Pennsylvania has been particularly affected by the opioid crisis. The state’s Governor has declared a “state of emergency” related to the epidemic. Recognizing that policymakers are urgently seeking solutions to address the opioid crisis, policies must be fully considered for the consequence of implementation, including the operational adoption and practical impact. HAP is supportive of the inclusion of opioid-related metrics in the future after they are thoroughly vetted and endorsed by the National Quality Forum (NQF). While HAP can support the introduction of Safe Use of Opioids-concurrent prescribing, HAP does not support inclusion of the proposed metric related to opioid-related adverse events until it is endorsed by NQF.
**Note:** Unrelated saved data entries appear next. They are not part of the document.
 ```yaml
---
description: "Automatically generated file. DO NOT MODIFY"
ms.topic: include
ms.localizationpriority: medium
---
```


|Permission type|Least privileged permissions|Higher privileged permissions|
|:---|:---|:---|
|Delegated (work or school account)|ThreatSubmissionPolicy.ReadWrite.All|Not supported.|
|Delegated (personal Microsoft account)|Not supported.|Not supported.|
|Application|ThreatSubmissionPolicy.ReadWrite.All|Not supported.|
CMS also is proposing three changes for reporting eCQMs. These proposals align with the Promoting Interoperability Program’s Clinical Quality Measure proposals:
- For the CY 2020 reporting period/FY 2022 payment determination and CY 2021 reporting period/FY 2023 payment determination, to extend the current eCQM reporting and submission requirements finalized for the CY 2019 reporting period, such that hospitals submit one, self-selected calendar quarter of discharge data for four self- selected eCQMs in the IQR Program measure set
- For the CY 2022 reporting period/FY 2024 payment determination, to require hospitals to report one, self-selected calendar quarter of data for: (1) three self-selected eCQMs, and (2) the proposed Safe Use of Opioids—Concurrent Prescribing eCQM, for a total of four eCQMs
- Require EHR technology be certified to all eCQMs available to report for the CY 2020 reporting period/FY 2022 payment determination and subsequent years
While HAP supports the inclusion of the new Safe Use of Opioids Measure in the measure set, we do not support requiring its reporting beginning with the CY 2022 reporting period. HAP urges CMS to continue with the voluntary nature of the measure to allow hospitals time to ensure accuracy in collaboration with the electronic health record vendors.